Kirwaliesl & Lieslweihe

Die Kirwaliesl ist ein Bierkrug aus Stein, versehen mit dem Namen der Kirwa. Die Liesl wird vom Oberkirwapaar beaufsichtigt, was aufpassen muss, dass sie nicht entwendet wird. Sollte sie verloren gehen, kommt auch hier wieder eine Auslöse zum Einsatz. Oft gibt es einen Abend vor der Kirwa, an dem die Liesl eingeweiht wird. Die Kirwapaare sitzen dann zusammen und einer nach dem anderen trinkt aus der Liesl. Der, der vor demjenigen getrunken hat, der sie leertrinkt, muss die nächste Liesl-Füllung spendieren.

Kirwabätz

Manchmal, aber nur mehr sehr selten, dient ein Kirwabätz (Schaf) als Maskottchen der Kirwa. Er wird stolz zum Kirwabaum geführt, nachdem er vorher mit Blumenkränzen geschmückt wurde.

Kirwa aus- & eingraben

Eine Kirwa kann nur ausgegraben werden, wenn sie im Vorjahr auch eingegraben wurde. Beim Eingraben zelebriert man andächtig das Ende der Kirwa, indem man etwas für’s nächste Jahr eingräbt.

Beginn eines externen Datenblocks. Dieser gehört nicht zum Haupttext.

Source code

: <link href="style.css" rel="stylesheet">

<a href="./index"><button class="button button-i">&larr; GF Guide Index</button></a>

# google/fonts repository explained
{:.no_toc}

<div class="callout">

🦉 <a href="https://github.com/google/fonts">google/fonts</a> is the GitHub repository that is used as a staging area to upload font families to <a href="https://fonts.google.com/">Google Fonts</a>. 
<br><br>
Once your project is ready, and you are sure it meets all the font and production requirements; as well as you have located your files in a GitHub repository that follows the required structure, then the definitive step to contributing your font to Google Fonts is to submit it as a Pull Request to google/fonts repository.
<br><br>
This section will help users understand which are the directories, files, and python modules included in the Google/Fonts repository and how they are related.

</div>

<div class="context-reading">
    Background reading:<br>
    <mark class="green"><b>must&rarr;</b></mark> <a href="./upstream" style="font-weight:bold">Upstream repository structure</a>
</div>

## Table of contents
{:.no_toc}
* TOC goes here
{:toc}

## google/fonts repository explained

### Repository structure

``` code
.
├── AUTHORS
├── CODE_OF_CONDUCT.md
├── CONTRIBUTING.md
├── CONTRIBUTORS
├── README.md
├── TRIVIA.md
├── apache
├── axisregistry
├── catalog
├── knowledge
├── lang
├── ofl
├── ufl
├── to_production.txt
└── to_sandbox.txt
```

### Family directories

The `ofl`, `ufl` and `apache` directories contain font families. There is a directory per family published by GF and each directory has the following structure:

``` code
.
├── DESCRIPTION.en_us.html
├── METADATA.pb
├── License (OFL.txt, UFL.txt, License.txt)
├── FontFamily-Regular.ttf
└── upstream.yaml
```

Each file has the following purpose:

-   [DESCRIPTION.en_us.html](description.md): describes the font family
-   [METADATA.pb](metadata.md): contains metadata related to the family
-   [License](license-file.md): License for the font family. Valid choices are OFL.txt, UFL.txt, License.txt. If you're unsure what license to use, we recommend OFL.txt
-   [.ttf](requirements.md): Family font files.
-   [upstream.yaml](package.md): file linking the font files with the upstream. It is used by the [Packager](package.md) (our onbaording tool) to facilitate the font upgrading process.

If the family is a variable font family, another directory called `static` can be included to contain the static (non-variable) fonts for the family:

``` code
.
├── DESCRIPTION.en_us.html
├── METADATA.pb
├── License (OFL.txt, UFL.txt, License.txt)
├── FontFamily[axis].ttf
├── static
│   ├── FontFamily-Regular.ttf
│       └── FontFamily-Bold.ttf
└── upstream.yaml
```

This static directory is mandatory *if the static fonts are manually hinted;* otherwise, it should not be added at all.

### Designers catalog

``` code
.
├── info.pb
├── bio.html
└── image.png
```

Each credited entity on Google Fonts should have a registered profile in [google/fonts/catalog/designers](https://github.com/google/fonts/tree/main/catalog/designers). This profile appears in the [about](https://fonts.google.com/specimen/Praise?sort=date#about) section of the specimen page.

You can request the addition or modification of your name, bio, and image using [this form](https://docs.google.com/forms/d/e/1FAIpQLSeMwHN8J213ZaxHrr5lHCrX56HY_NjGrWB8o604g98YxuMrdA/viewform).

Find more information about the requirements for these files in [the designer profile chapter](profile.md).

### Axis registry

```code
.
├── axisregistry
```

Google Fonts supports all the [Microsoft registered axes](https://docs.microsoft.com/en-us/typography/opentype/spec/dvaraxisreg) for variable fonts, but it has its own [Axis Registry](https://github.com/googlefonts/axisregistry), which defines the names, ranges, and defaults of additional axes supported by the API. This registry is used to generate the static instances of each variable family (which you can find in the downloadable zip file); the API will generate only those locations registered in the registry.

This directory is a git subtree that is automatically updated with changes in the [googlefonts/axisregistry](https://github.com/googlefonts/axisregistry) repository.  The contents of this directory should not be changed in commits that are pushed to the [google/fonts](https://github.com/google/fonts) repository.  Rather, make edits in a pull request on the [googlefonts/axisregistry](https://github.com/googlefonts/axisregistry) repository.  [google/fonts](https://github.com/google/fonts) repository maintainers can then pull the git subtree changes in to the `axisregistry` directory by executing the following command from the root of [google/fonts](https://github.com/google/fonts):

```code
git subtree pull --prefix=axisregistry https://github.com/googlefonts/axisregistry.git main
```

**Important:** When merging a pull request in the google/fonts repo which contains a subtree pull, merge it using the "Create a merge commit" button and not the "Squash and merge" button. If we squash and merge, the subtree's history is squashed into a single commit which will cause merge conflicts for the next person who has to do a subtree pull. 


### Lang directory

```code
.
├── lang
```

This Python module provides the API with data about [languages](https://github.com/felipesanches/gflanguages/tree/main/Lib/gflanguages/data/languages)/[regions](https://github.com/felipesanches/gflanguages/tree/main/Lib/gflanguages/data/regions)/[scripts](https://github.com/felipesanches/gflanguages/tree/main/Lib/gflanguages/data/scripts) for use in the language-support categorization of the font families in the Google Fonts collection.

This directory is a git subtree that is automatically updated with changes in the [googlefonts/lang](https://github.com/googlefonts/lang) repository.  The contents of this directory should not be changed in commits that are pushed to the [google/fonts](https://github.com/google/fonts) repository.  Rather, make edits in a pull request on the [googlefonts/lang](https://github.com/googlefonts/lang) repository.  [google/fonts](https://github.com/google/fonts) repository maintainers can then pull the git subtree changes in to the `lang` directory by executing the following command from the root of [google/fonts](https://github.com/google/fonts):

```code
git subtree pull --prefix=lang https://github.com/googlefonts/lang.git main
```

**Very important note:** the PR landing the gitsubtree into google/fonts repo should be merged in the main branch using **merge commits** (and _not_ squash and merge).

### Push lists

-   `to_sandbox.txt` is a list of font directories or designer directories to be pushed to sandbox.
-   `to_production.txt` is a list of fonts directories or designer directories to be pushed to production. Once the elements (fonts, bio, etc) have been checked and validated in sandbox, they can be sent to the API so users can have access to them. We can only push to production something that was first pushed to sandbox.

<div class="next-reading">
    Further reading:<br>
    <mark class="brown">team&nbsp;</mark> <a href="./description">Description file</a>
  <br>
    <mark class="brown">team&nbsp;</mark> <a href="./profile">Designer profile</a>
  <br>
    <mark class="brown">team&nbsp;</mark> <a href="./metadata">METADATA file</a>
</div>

Beispielsweise eine Flasche Schnaps. Im darauffolgenden Jahr wird sie dann ausgegraben und die Kirwapaare stoßen feierlich auf die neue Kirwa an.

Moidln einholen

Am Kirwasonntag ist es oft Tradition, dass man die Kirwamoidln im Dorf zusammensammelt. Entweder man holt sie direkt von Zuhause, oder die Burschen müssen sie an verschiedenen Stationen erst suchen. Dies ist zum Beispiel der Fall, wenn ein Großteil der Moidln nicht aus dem Dorf stammt.

Kirwawagen

Die Moidln werden manchmal mit einem Traktor mit Anhänger eingesammelt und es folgt ein kurzer Zug durch’s Dorf, hin zum Kirwabaum. Auf dem Wagen wird sich schon mal eingesungen und jeder im Ort hört: Gleich geht’s los. Der Kirwawagen wird selbstverständlich auch geschmückt mit Blumen und Bändern, damit er zu den feschen, in Tracht gekleideten Kirwapaaren passt.

Kirwa-frühstück

Am frühen Montagmorgen wird mancherorts ein Kirwafrühstück beim neuen oder auch beim abgelösten Oberkirwapaar abgehalten. Es gibt ein großes Buffet mit allerhand warmen und kalten Speisen, zur Stärkung der Kirwaleute nach der ganzen Feierei. Danach verschwinden die Kirwapaare nach Hause, ruhen sich aus, machen sich frisch und begehen zusammen den Noukirwa-Tag. 

Gstanzl/ Schnodahipfl

Gstanzln sind gesungene Reime, die sich auf das aktuelle Geschehen im Dorf beziehen. Wer sich einen Fauxpas geleistet hat, kann sich darauf gefasst machen, dass er an der Kirwa „ausgesungen“ wird. Oft gibt es auch Wettstreits zwischen den Orten, die sich dann gegenseitig aussingen. Im Übrigen kann man die Reimgesänge auch als „Vierzeiler“ bezeichnen.